- Opening Delimiter -

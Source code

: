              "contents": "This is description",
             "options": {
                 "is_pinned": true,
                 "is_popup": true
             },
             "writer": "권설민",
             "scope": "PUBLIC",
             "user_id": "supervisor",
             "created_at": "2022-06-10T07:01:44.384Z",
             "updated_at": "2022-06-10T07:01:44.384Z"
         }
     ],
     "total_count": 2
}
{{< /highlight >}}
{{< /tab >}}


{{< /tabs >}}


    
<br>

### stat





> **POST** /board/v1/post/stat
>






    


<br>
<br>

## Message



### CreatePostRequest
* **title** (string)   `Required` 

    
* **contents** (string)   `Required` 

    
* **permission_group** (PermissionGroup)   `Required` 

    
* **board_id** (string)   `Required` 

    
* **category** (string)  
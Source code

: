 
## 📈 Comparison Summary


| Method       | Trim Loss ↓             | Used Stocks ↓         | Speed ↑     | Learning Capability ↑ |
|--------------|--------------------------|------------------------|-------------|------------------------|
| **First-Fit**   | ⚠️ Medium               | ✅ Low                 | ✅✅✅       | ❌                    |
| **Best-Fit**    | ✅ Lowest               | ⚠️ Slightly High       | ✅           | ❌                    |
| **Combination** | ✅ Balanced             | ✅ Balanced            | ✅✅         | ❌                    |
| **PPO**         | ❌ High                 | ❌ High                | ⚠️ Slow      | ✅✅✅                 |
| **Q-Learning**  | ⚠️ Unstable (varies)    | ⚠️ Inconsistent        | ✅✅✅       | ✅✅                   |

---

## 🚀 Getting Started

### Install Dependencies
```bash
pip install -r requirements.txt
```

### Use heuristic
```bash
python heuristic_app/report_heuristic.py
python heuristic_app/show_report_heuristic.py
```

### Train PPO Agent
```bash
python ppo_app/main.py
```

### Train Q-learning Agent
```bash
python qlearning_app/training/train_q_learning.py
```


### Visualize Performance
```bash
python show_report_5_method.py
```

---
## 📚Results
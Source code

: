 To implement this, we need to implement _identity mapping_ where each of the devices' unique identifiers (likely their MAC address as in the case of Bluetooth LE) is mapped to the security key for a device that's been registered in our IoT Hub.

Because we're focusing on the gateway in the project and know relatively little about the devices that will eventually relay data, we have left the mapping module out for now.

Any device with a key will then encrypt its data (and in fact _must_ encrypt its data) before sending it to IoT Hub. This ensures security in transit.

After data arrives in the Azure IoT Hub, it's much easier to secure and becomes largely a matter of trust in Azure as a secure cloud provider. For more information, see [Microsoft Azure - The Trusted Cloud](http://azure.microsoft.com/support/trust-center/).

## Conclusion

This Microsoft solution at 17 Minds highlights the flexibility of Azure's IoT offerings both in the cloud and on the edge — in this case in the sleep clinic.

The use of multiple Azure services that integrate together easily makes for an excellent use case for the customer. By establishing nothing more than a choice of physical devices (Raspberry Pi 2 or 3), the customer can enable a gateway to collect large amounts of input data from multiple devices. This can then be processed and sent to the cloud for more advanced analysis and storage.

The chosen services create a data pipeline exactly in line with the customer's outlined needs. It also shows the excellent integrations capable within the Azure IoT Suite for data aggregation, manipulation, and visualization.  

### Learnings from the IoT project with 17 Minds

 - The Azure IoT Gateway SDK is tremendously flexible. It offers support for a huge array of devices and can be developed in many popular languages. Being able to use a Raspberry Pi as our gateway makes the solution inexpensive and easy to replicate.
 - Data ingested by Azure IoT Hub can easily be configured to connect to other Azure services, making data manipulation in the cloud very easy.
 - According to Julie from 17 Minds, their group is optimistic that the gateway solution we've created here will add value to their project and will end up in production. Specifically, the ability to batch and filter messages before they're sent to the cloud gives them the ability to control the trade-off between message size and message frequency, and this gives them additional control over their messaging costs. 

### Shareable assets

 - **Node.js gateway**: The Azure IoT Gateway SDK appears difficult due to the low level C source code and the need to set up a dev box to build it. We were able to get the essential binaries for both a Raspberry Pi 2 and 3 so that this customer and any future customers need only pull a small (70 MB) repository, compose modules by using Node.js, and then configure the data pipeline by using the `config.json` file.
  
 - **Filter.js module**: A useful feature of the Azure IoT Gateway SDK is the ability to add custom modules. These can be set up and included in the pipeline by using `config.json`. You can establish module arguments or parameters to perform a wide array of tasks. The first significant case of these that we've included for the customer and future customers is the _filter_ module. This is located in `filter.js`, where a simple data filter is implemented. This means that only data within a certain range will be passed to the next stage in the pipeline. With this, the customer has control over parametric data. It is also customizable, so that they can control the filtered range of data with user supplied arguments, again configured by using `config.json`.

- Closing Delimiter -

WORK ITEM - Copy each line from the data above that includes "contents".

WRITTEN SOLUTION -
:              "contents": "This is description",
* **contents** (string)   `Required` 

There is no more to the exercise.